Why Turn "Print" into "Print()"????

Ulrich Eckhardt eckhardt at satorlaser.com
Mon May 26 06:20:36 EDT 2008


Prisoner at War wrote:
> On May 26, 1:37 am, "Gabriel Genellina" <gagsl-... at yahoo.com.ar> wrote:
>>
>>
>> The differences aren't so fundamental or important: it's not an entirely
>> new language, just some ugly old things are being removed or changed in
>> incompatible ways (at *some* time it was supposed to happen - but could
>> not happen on the 2.x series which has to remain backwards compatible)
>> Also, Python 3.0 will be released simultaneously with 2.6, and there will
>> be other 2.x releases.
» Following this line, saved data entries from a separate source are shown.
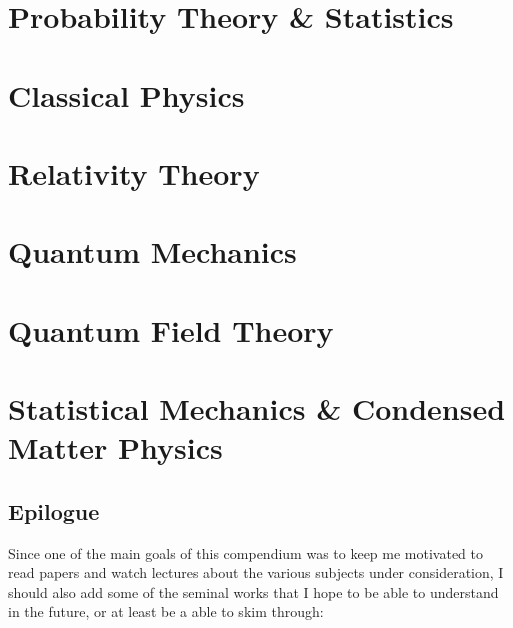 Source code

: \documentclass[11pt, a4paper]{report}
\begin{document}
\part{Probability Theory \& Statistics}






\part{Classical Physics}







\part{Relativity Theory}


\part{Quantum Mechanics}








\part{Quantum Field Theory}



%





\part{Statistical Mechanics \& Condensed Matter Physics}





\chapter{Epilogue}

    Since one of the main goals of this compendium was to keep me motivated to read papers and watch lectures about the various subjects under consideration, I should also add some of the seminal works that I hope to be able to understand  in the future, or at least be a able to skim through:
\end{document}
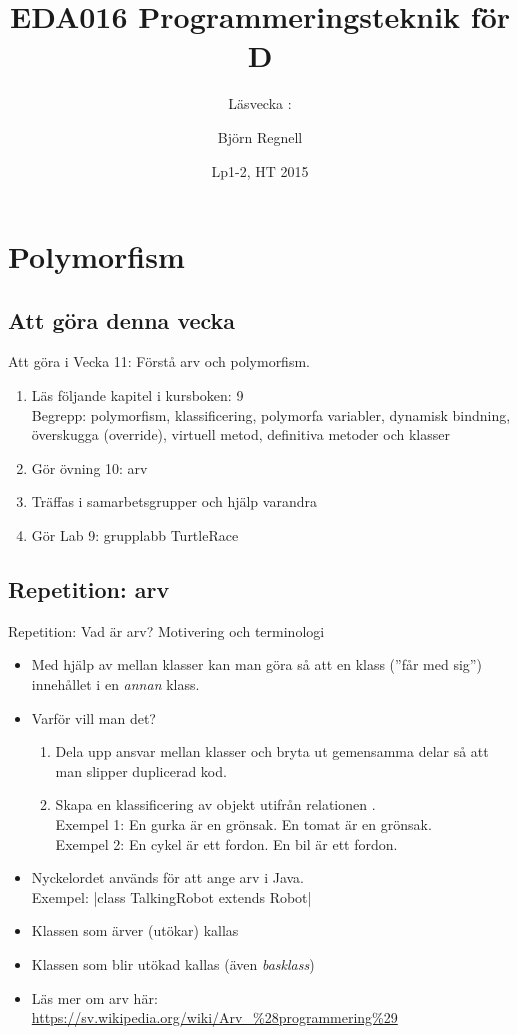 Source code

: \documentclass{lecturenotes}
\title[Föreläsningsanteckningar EDA016, 2015]{EDA016 Programmeringsteknik för D}
\subtitle{Läsvecka \vecka: \tema}
\author{Björn Regnell}
\institute{Datavetenskap, LTH}
\date{Lp1-2, HT 2015}
\renewcommand{\vecka}{11}
\newcommand{\tema}{Polymorfism}
\begin{document}
\frame{\titlepage}
\setnextsection{\vecka}
\section[Vecka \vecka: \tema]{\tema}
\frame{\tableofcontents}

\subsection{Att göra denna vecka}
\begin{Slide}{Att göra i Vecka \vecka: Förstå arv och polymorfism.}
\begin{enumerate}
\item Läs följande kapitel i kursboken:  9 \\  
Begrepp: polymorfism, klassificering, polymorfa variabler, dynamisk bindning, överskugga (override), virtuell metod, definitiva metoder och klasser
\item Gör övning 10: arv
\item Träffas i samarbetsgrupper och hjälp varandra 
\item Gör Lab 9: grupplabb TurtleRace
\end{enumerate}
\end{Slide}


\subsection{Repetition: arv}
\begin{Slide}{Repetition: Vad är arv? Motivering och terminologi}\footnotesize
\begin{itemize}
\item Med hjälp av  mellan klasser kan man göra så att en klass  (''får med sig'') innehållet i en \textit{annan} klass.
\item Varför vill man det? 
\begin{enumerate}\footnotesize
\item Dela upp ansvar mellan klasser och bryta ut gemensamma delar så att man slipper duplicerad kod.
\item Skapa en klassificering av objekt utifrån relationen  .  \\ Exempel 1: En gurka är en grönsak. En tomat är en grönsak. \\ Exempel 2: En cykel är ett fordon. En bil är ett fordon. 
\end{enumerate}
\item Nyckelordet  används för att ange arv i Java. \\ Exempel:   \code|class TalkingRobot extends Robot|
\item Klassen som ärver (utökar) kallas 
\item Klassen som blir utökad kallas  (även \textit{basklass})
\item Läs mer om arv  här: \scriptsize \url{https://sv.wikipedia.org/wiki/Arv\_\%28programmering\%29} 
\end{itemize}
\end{Slide}
\end{document}
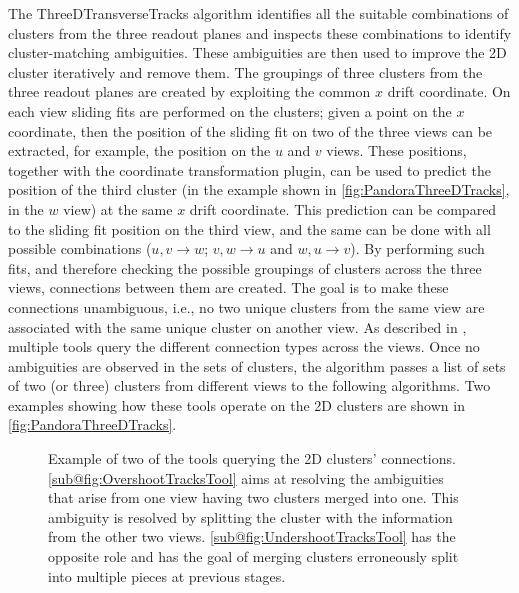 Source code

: The ThreeDTransverseTracks algorithm identifies all the suitable combinations of clusters from the three readout planes and inspects these combinations to identify cluster-matching ambiguities. These ambiguities are then used to improve the 2D cluster iteratively and remove them. The groupings of three clusters from the three readout planes are created by exploiting the common $x$ drift coordinate. On each view sliding fits are performed on the clusters; given a point on the $x$ coordinate, then the position of the sliding fit on two of the three views can be extracted, for example, the position on the $u$ and $v$ views. These positions, together with the coordinate transformation plugin, can be used to predict the position of the third cluster (in the example shown in \autoref{fig:PandoraThreeDTracks}, in the $w$ view) at the same $x$ drift coordinate. This prediction can be compared to the sliding fit position on the third view, and the same can be done with all possible combinations ($u,v\to w$; $v,w\to u$ and $w, u \to v$). By performing such fits, and therefore checking the possible groupings of clusters across the three views, connections between them are created. The goal is to make these connections unambiguous, i.e., no two unique clusters from the same view are associated with the same unique cluster on another view. As described in \cite{MicroBooNE:2017xvs}, multiple tools query the different connection types across the views. Once no ambiguities are observed in the sets of clusters, the algorithm passes a list of sets of two (or three) clusters from different views to the following algorithms. Two examples showing how these tools operate on the 2D clusters are shown in \autoref{fig:PandoraThreeDTracks}. 

\begin{figure}
    \centering
    \caption[Three-dimensional reconstruction helper tools]{Example of two of the tools querying the 2D clusters' connections. \ref{sub@fig:OvershootTracksTool} aims at resolving the ambiguities that arise from one view having two clusters merged into one. This ambiguity is resolved by splitting the cluster with the information from the other two views. \ref{sub@fig:UndershootTracksTool} has the opposite role and has the goal of merging clusters erroneously split into multiple pieces at previous stages. }
    \label{fig:PandoraThreeDTracks}
\end{figure}

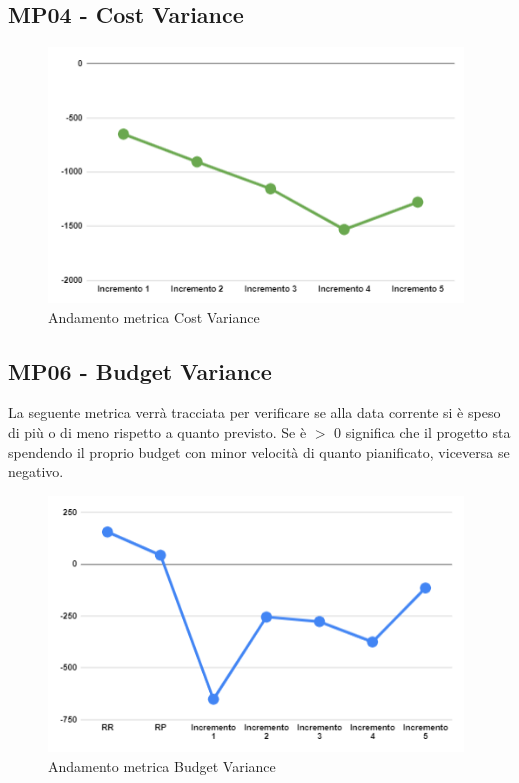 \subsection{MP04 - Cost Variance}

\begin{figure}[H]
	\centering
	\includegraphics[width=11cm]{images/cost_variance.png}
	\caption{Andamento metrica Cost Variance}
\end{figure}

\subsection{MP06 - Budget Variance}
La seguente metrica verrà tracciata per verificare se alla data corrente si è speso di più o di meno rispetto a quanto previsto.
Se è $>$ 0 significa che il progetto sta spendendo il proprio budget con minor velocità di quanto pianificato, viceversa se negativo.
\begin{figure}[H]
	\centering
	\includegraphics[width=11cm]{images/budget_variance.png}
	\caption{Andamento metrica Budget Variance}
\end{figure}

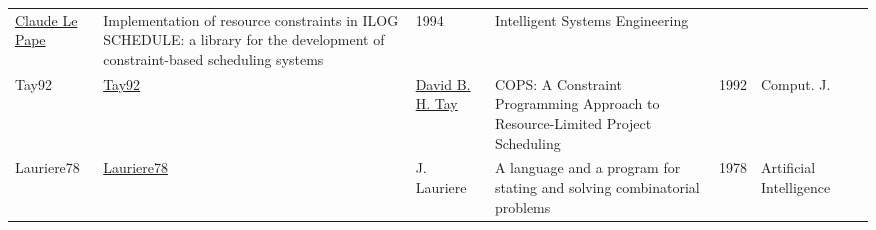 {\begin{longtable}{p{2cm}p{2cm}p{5cm}p{10cm}rp{3cm}l}
\hyperref[auth:a165]{Claude Le Pape} & Implementation of resource constraints in ILOG SCHEDULE: a library for the development of constraint-based scheduling systems & 1994 & Intelligent Systems Engineering & \cite{Pape94}\\Tay92 & \href{}{Tay92} & \hyperref[auth:a711]{David B. H. Tay} & {COPS:} {A} Constraint Programming Approach to Resource-Limited Project Scheduling & 1992 & Comput. J. & \cite{Tay92}\\Lauriere78 & \href{http://dx.doi.org/10.1016/0004-3702(78)90029-2}{Lauriere78} & J. Lauriere & A language and a program for stating and solving combinatorial problems & 1978 & Artificial Intelligence & \cite{Lauriere78}\\\end{longtable}
}

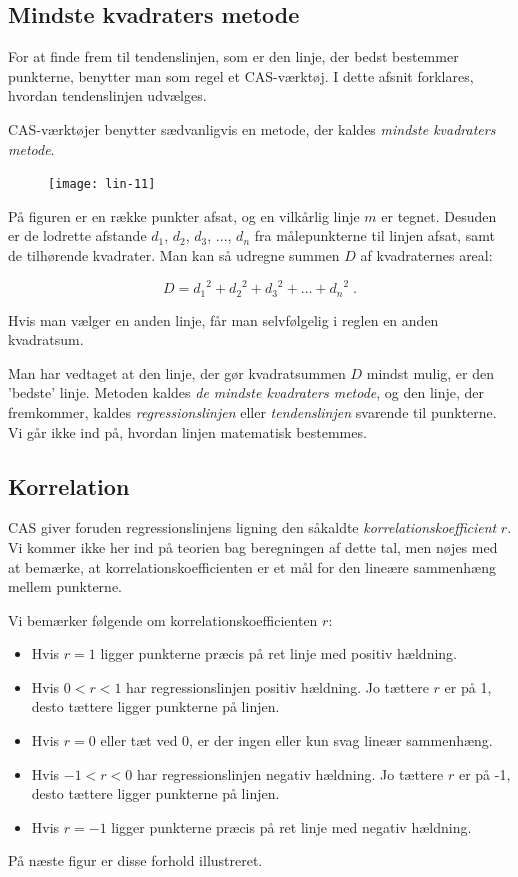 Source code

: \documentclass[12pt,oneside,a4paper]{article}
\begin{document}
\subsection{Mindste kvadraters metode}

For at finde frem til tendenslinjen, som er den linje, der bedst bestemmer
punkterne, benytter man som regel et CAS-værktøj. I dette afsnit forklares,
hvordan tendenslinjen udvælges.

CAS-værktøjer benytter sædvanligvis en metode, der kaldes {\em mindste
kvadraters metode}.

\begin{figure}[H]
    \centering
    \texttt{[image: lin-11]}
    \caption{}
\end{figure}

På figuren er en række punkter afsat, og en vilkårlig linje $m$ er tegnet.
Desuden er de lodrette afstande $d_1$, $d_2$, $d_3$, ..., $d_n$ fra
målepunkterne til linjen afsat, samt de tilhørende kvadrater. Man kan så
udregne summen $D$ af kvadraternes areal:

\[
D = {d_1}^2 + {d_2}^2 + {d_3}^2 + \ldots + {d_n}^2 \; . 
\]

Hvis man vælger en anden linje, får man selvfølgelig i reglen en anden kvadratsum.

Man har vedtaget at den linje, der gør kvadratsummen $D$ mindst mulig, er den
'bedste' linje. Metoden kaldes {\em de mindste kvadraters metode}, og den linje, der
fremkommer, kaldes {\em regressionslinjen} eller {\em tendenslinjen} svarende
til punkterne. Vi går ikke ind på, hvordan linjen matematisk bestemmes. 

\subsection{Korrelation}
CAS giver foruden regressionslinjens ligning den såkaldte {\em
korrelations\-koef\-fi\-cient} $r$. Vi kommer ikke her ind på teorien bag
beregningen af dette tal, men nøjes med at bemærke, at
korrelationskoefficienten er et mål for den lineære sammenhæng mellem
punkterne.

Vi bemærker følgende om korrelationskoefficienten $r$:

\begin{itemize}
    \item Hvis $r = 1$ ligger punkterne præcis på ret linje med positiv hældning.
    \item Hvis $0 < r < 1$ har regressionslinjen positiv hældning. Jo tættere $r$
        er på 1, desto tættere ligger punkterne på linjen.
    \item Hvis $r = 0$ eller tæt ved 0, er der ingen eller kun svag lineær sammenhæng.
    \item Hvis $-1 < r < 0$ har regressionslinjen negativ hældning. Jo tættere $r$
        er på -1, desto tættere ligger punkterne på linjen.
    \item Hvis $r = -1$ ligger punkterne præcis på ret linje med negativ hældning. 
\end{itemize}
På næste figur er disse forhold illustreret.
\end{document}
Python 2 won't magically disappear from Earth, I
>> don't think Linux distros will come with Python 3.0 by default anytime
>> soon (perhaps not before 3.1).
> 
> But I'd read that Python 3 is very different in many important ways.

Yes, and that is the reason it is version 3.x instead of another 2.x. Moving
to version 3 signals that some changes were done that are _not_ backward
compatible and not even intended to.

> I read it right there on the Py3K site!  I can't make sense of how,
> why, even what, exactly, but that's not a misimpression on my part,
> I certain nonetheless...it's not just cosmetic changes but important
> ones pertaining to a sort of "linguistic logic" I gather....

Well, cosmetic or important is always in the eye of the beholder. I
personally would say that they are important cosmetic changes. You don't
get any new features or a more Touring-complete language suddenly, but it
will be much more consistent because it doesn't have to maintain wrong
decisions of the past, like making 'print' a separate statement when a
function would do.

>> So learning Python with a book targeted to 2.5 isn't a waste of time -
>> not at all.
> 
> Well, I will be learning Python from the excellent materials available
> online, to be sure, but a book that I spend money for, well, I have
> "higher standards" for it, you know, one of which is that it doesn't
> get superseded so soon!

As already pointed out, Python 2 will not suddenly cease to exist and
knowledge about it won't suddenly be worthless either. I guess it will take
a few years until the use of Python 3 supercedes that of Python 2.